Go back through the files you just created. Confirm the DIIICE type is in the frontmatter of every one. Confirm the file lives in the matching folder. Fix any mismatches. You'll find two or three — it's always two or three. If you find more than three, you're probably miscategorizing one particular type; almost always it's a file you wrote as Context that should be Intelligence, because Context feels safer and Intelligence feels like you're claiming something.

Tip

Claim the Intelligence. If a file says 'I've noticed that X happens when Y' — that is Intelligence, not Context. It is your judgment, compressed. Put it in the right folder and let your agents use it.

Task 7: Run the Retrieval Test (15 min)

Open a new chat with any AI model. Paste, in this order:

  1. Your who-i-am.md
  2. Your voice-rules.md (the four bullets)
  3. Two of the three voice samples
  4. The framework most relevant to the test topic (pick one)
  5. The three most relevant rows from decisions-log.md

Then — and only then — paste your request. Something small and real: 'Write a LinkedIn post announcing a new blog post I published today about context engineering.' or 'Draft a response to this client email.' Keep the request to a single sentence.
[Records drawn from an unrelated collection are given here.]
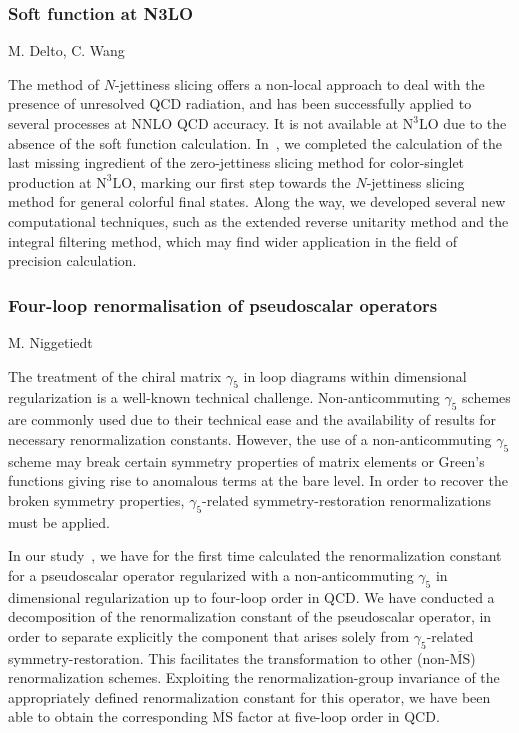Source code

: \documentclass{FBR_Bericht_2025}
\begin{document}
\begin{refsection}
\subsubsection{Soft function at N3LO}
\begin{Namen}
M. Delto, C. Wang
\end{Namen}
%
The method of $N$-jettiness slicing offers a non-local approach to deal with the presence of unresolved QCD radiation, and has been successfully applied to several processes at NNLO QCD accuracy. It is not available at $\text{N}^{3}\text{LO}$ due to the absence of the soft function calculation.
In~\cite{Baranowski:2024ene,Baranowski:2024vxg,Baranowski:2024ysi}, we completed the calculation of the last missing ingredient of the zero-jettiness slicing method for color-singlet production at $\text{N}^{3}\text{LO}$, marking our first step towards the $N$-jettiness slicing method for general colorful final states.
Along the way, we developed several new computational techniques, such as the extended reverse unitarity method and the integral filtering method, which may find wider application in the field of precision calculation.
%
\subsubsection{Four-loop renormalisation of pseudoscalar operators}
\begin{Namen}
M. Niggetiedt
\end{Namen}
%
The treatment of the chiral matrix $\gamma_5$ in loop diagrams within dimensional regularization is a well-known technical challenge. Non-anticommuting $\gamma_5$ schemes are commonly used due to their technical ease and the availability of results for necessary renormalization constants. However, the use of a non-anticommuting $\gamma_5$ scheme may break certain symmetry properties of matrix elements or Green's functions giving rise to anomalous terms at the bare level. In order to recover the broken symmetry properties, $\gamma_5$-related symmetry-restoration renormalizations must be applied. 

In our study~\cite{Chen:2024cvu}, we have for the first time calculated the renormalization constant for a pseudoscalar operator regularized with a non-anticommuting $\gamma_5$ in dimensional regularization up to four-loop order in QCD. We have conducted a decomposition of the renormalization constant of the pseudoscalar operator, in order to separate explicitly the component that arises solely from $\gamma_5$-related symmetry-restoration. This facilitates the transformation to other (non-$\overline{\mathrm{MS}}$) renormalization schemes. Exploiting the renormalization-group invariance of the appropriately defined renormalization constant for this operator, we have been able to obtain the corresponding $\overline{\mathrm{MS}}$ factor at five-loop order in QCD. 
%

\end{refsection}
\end{document}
Compare the output to what you would have gotten from the same model without the context stack. If this exercise is working, the difference will be embarrassing. Your post-with-vault will sound like a decent version of you; your post-without will sound like anyone.

Tip

The embarrassment is the feature. It's not that the vault-version is dramatically better prose — it's that the no-vault-version has been generic the entire time and you didn't notice. The unlock of the first day is realizing how much of your output has been homogenized by AI because you were feeding it homogenized input.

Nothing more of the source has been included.